(Dataset entries)
Content starts

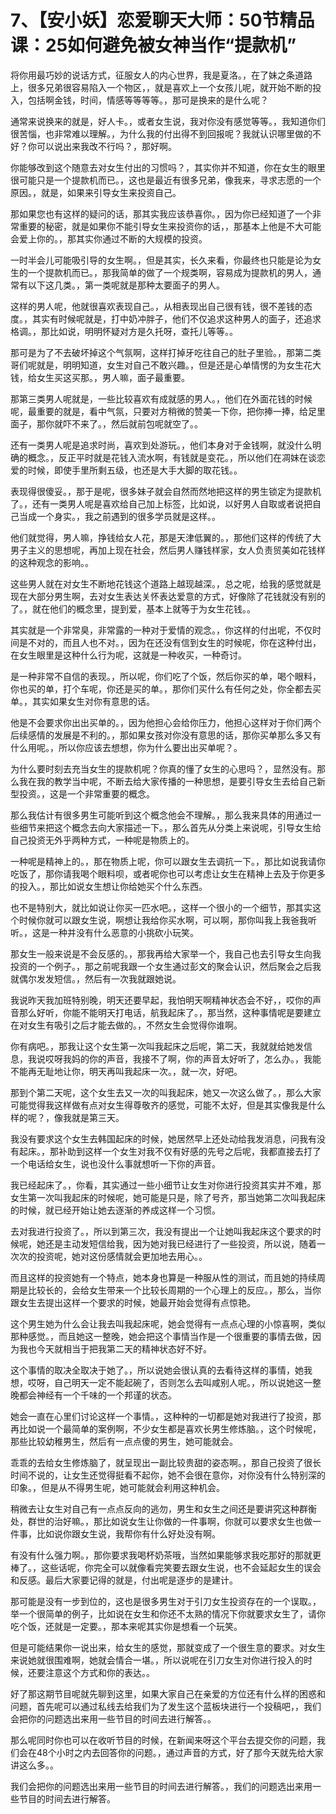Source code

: # 7、【安小妖】恋爱聊天大师：50节精品课：25如何避免被女神当作“提款机”

将你用最巧妙的说话方式，征服女人的内心世界，我是夏洛。，在了妹之条道路上，很多兄弟很容易陷入一个物区，，就是喜欢上一个女孩儿呢，就开始不断的投入，包括啊金钱，时间，情感等等等等。，那可是换来的是什么呢？

通常来说换来的就是，好人卡。，或者女生说，我对你没有感觉等等。，我知道你们很苦惱，也非常难以理解。，为什么我的付出得不到回报呢？我就认识哪里做的不好？你可以说出来我改不行吗？，那好啊。

你能够改到这个随意去对女生付出的习惯吗？，其实你并不知道，你在女生的眼里很可能只是一个提款机而已。，这也是最近有很多兄弟，像我来，寻求志愿的一个原因。，就是，如果来引导女生来投资自己。

那如果您也有这样的疑问的话，那其实我应该恭喜你。，因为你已经知道了一个非常重要的秘密，就是如果你不能引导女生来投资你的话，，那基本上他是不大可能会爱上你的。，那其实你通过不断的大规模的投资。

一时半会儿可能吸引导的女生啊。，但是其实，长久来看，你最终也只能是论为女生的一个提款机而已。，那我简单的做了一个规类啊，容易成为提款机的男人，通常有以下这几类。，第一类呢就是那种太要面子的男人。

这样的男人呢，他就很喜欢表现自己。，从相表现出自己很有钱，很不差钱的态度。，其实有时候呢就是，打中奶冲胖子，他们不仅追求这种男人的面子，还追求格调。，那比如说，明明怀疑对方是久托呀，查托儿等等。。

那可是为了不去破坏掉这个气氛啊，这样打掉牙吃往自己的肚子里验。，那第二类哥们呢就是，明明知道，女生对自己不敢兴趣。，但是还是心单情愣的为女生花大钱，给女生买这买那。，男人嘛，面子最重要。

那第三类男人呢就是，一些比较喜欢有成就感的男人。，他们在外面花钱的时候呢，最重要的就是，看中气氛，只要对方稍微的赞美一下你，把你捧一捧，给足里面子，那你就吓不来了。，然后就前包呢就空了。。

还有一类男人呢是追求时尚，喜欢到处游玩。，他们本身对于金钱啊，就没什么明确的概念。，反正平时就是花钱入流水啊，有钱就是变花。，所以他们在凋妹在谈恋爱的时候，即使手里所剩五级，也还是大手大脚的取花钱。。

表现得很傻妥。，那于是呢，很多妹子就会自然而然地把这样的男生锁定为提款机了。，还有一类男人呢是喜欢给自己加上标签，比如说，以好男人自取或者说把自己当成一个身实。，我之前遇到的很多学员就是这样。。

他们就觉得，男人嘛，挣钱给女人花，那是天津低翼的。，那他们这样的传统了大男子主义的思想呢，再加上现在社会，然后男人赚钱样家，女人负责贸美如花钱样的这种观念的影响。。

这些男人就在对女生不断地花钱这个道路上越现越深。，总之呢，给我的感觉就是现在大部分男生啊，去对女生表达关怀表达爱意的方式，好像除了花钱就没有别的了。，就在他们的概念里，提到爱，基本上就等于为女生花钱。。

其实就是一个非常臭，非常露的一种对于爱情的观念。，你这样的付出呢，不仅时间是不对的，而且人也不对。，因为在还没有信到女生的时候呢，你在这种付出，在女生眼里是这种什么行为呢，这就是一种收买，一种奇讨。

是一种非常不自信的表现。，所以呢，你们吃了个饭，然后你买的单，喝个眼料，你也买的单，打个车呢，你还是买的单。，那你们买什么有任何之处，你全都去买单。，其实如果女生对你有意思的话。

他是不会要求你出出买单的。，因为他担心会给你压力，他担心这样对于你们两个后续感情的发展是不利的。，那如果女孩对你没有意思的话，那你买单那么多又有什么用呢。，所以你应该去想想，你为什么要出出买单呢？。

为什么要时刻去充当女生的提款机呢？你真的懂了女生的心思吗？，显然没有。那么我在我的教学当中呢，不断去给大家传播的一种思想，是要引导女生去给自己新型投资。，这是一个非常重要的概念。

那么我估计有很多男生可能听到这个概念他会不理解。，那么我来具体的用通过一些细节来把这个概念去向大家描述一下。，那么首先从分类上来说呢，引导女生给自己投资无外乎两种方式，一种呢是物质上的。

一种呢是精神上的。，那在物质上呢，你可以跟女生去调抗一下。，那比如说我请你吃饭了，那你请我喝个眼料呗，或者呢你也可以考虑让女生在精神上去及于你更多的投入。，那比如说女生想让你给她买个什么东西。

也不是特别大，就比如说让你买一匹水吧。，这样一个很小的一个细节，那其实这个时候你就可以跟女生说，啊想让我给你买水啊，可以啊，那你叫我上我爸我听听。，这是一种并没有什么恶意的小挑砍小玩笑。

那女生一般来说是不会反感的。，那我再给大家举一个，我自己也去引导女生向我投资的一个例子。，那之前呢我跟一个女生通过彭文的聚会认识，然后聚会之后我就偶尔发发短信。，然后有一次我就跟她说。

我说昨天我加班特别晚，明天还要早起，我怕明天啊精神状态会不好，，哎你的声音那么好听，你能不能明天打电话，航我起床了。，那当然，这种事情呢是要建立在对女生有吸引之后才能去做的。，不然女生会觉得你谁啊。

你有病吧。，那我让这个女生第一次叫我起床之后呢，第二天，我就就给她发信息，我说哎呀我妈的你的声音，我接不了啊，你的声音太好听了，怎么办。，我能不能再无耻地让你，明天再叫我起床一次。，就一次，好吧。

那到个第二天呢，这个女生去又一次的叫我起床，她又一次这么做了。，那么大家可能觉得我这样做有点对女生得尊敬齐的感觉，可能不太好，但是其实像我是什么样的呢？，像我就是第三天。

我没有要求这个女生去韩国起床的时候，她居然早上还处动给我发消息，问我有没有起床。，那补助到这样一个女生对我不仅有好感的先号之后呢，我都直接去打了一个电话给女生，说也没什么事就想听一下你的声音。

我已经起床了。，你看，其实通过一些小细节让女生对你进行投资其实并不难，那女生第一次叫我起床的时候呢，她可能是只是，除了号齐，那当她第二次叫我起床的时候，就已经开始让她去逐渐的养成这样一个习惯。

去对我进行投资了。，所以到第三次，我没有提出一个让她叫我起床这个要求的时候呢，她还是主动发短信给我，因为她对我已经进行了一些投资，所以说，随着一次次的投资呢，她对这份感情就会更加地去用心。。

而且这样的投资她有一个特点，她本身也算是一种服从性的测试，而且她的持续周期是比较长的，会给女生带来一个比较长周期的一个心理上的反应。，那么，当你跟女生去提出这样一个要求的时候，她最开始会觉得有点惊艳。

这个男生她为什么会让我去叫我起床呢，她会觉得有一点点心理的小惊喜啊，类似那种感觉。，而且她这一整晚，她会把这个事情当作是一个很重要的事情去做，因为我也今天就相当于把我第二天的精神状态好不好。

这个事情的取决全取决于她了。，所以说她会很认真的去看待这样的事情，她我想，哎呀，自己明天一定不能起碗了，否则怎么去叫咸别人呢。，所以说她这一整晚都会神经有一个千味的一个邦谨的状态。

她会一直在心里们讨论这样一个事情。，这种种的一切都是她对我进行了投资，那再比如说一个最简单的案例啊，不少女生都是喜欢长男生修炼脑。，这个时候呢，那些比较幼稚男生，然后有一点点傻的男生，她可能就会。

乖乖的去给女生修炼脑了，就呈现出一副比较贵甜的姿态啊。，那自己投资了很长时间不说的，让女生还觉得挺看不起你，她不会很在意你，对你没有什么特别深的印象。，但是从不得男生呢，她可能就会利用这种机会。

稍微去让女生对自己有一点点反向的逃勿，男生和女生之间还是要讲究这种群衡处，群世的治好嘛。，那比如说女生让你做的一件事啊，你就可以要求女生也做一件事，比如说你跟女生说，我帮你有什么好处没有啊。

有没有什么强力啊。，那你要求我喝杯奶茶哦，当然如果能够求我吃那好的那就更棒了。，这些话呢，你完全可以就像看完笑要去跟女生说，也不会延起女生的误会和反感。最后大家要记得的就是，付出呢是逐步的是建计。

那可能是没有一步到位的，这也是很多男生对于引刀女生投资存在的一个误取。，举一个很简单的例子，比如说在女生和你还不太熟的情况下你就要求女生了，请你吃个饭，还就是一定要。，那本来呢其实你是想看一个玩笑。

但是可能结果你一说出来，给女生的感觉，那就变成了一个很生意的要求。对女生来说她就很围难啊，她就会情合一堪。，所以说呢在引刀女生对你进行投入的时候，还要注意这个方式和你的表达。。

好了那这期节目呢就先聊到这里，如果大家自己在亲爱的方位还有什么样的困惑和问题，首先呢可以通过私线去给我们为了发生这个蓝板块进行一个投稿吧，，我们会把你的问题选出来用一些节目的时间去进行解答。。

那么呢同时你也可以在收听节目的时候，在新闻来呀这个平台去提交你的问题，我们会在48个小时之内去回答你的问题。，通过声音的方式，好了那今天就先给大家讲这么多。。

我们会把你的问题选出来用一些节目的时间去进行解答。，我们的问题选出来用一些节目的时间去进行解答。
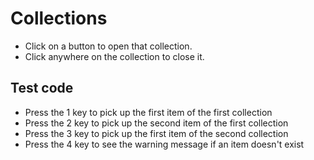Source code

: # Collections

- Click on a button to open that collection.
- Click anywhere on the collection to close it.

## Test code

- Press the 1 key to pick up the first item of the first collection
- Press the 2 key to pick up the second item of the first collection
- Press the 3 key to pick up the first item of the second collection
- Press the 4 key to see the warning message if an item doesn't exist
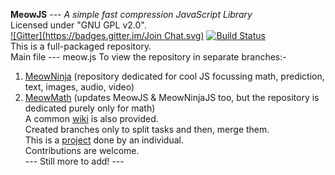 <b>MeowJS</b> --- <i>A simple fast compression JavaScript Library</i> <br>
Licensed under "GNU GPL v2.0".<br>
[![Gitter](https://badges.gitter.im/Join Chat.svg)](https://gitter.im/Geek-Research-Lab/MeowJS?utm_source=badge&utm_medium=badge&utm_campaign=pr-badge&utm_content=badge)    [![Build Status](https://snap-ci.com/snap-ci/docs.snap-ci.com/branch/master/build_image)](https://snap-ci.com/Geek-Research-Lab/MeowJS/branch/master)
<br>
This is a full-packaged repository. <br>
Main file --- meow.js
To view the repository in separate branches:-<br>
1. <a href="https://github.com/Geek-Research-Lab/MeowJS/tree/MeowNinjaJS">MeowNinja</a> (repository dedicated for cool JS focussing math, prediction, text, images, audio, video)<br>
2. <a href="https://github.com/Geek-Research-Lab/MeowJS/tree/MeowMathJS">MeowMath</a> (updates MeowJS & MeowNinjaJS too, but the repository is dedicated purely only for math) <br>
A common <a href="https://github.com/Geek-Research-Lab/MeowJS/wiki">wiki</a> is also provided. <br>
Created branches only to split tasks and then, merge them. <br>
This is a <a href="http://geekresearchlab.net/mtechproject/">project</a> done by an individual. <br>
Contributions are welcome. <br>
--- Still more to add! ---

Content ends

- _YOUR INSTRUCTIONS_: Within the records, filter for lines that contain the word "only" and show each one.

- _REPLY_:
2. <a href="https://github.com/Geek-Research-Lab/MeowJS/tree/MeowMathJS">MeowMath</a> (updates MeowJS & MeowNinjaJS too, but the repository is dedicated purely only for math) <br>
Created branches only to split tasks and then, merge them. <br>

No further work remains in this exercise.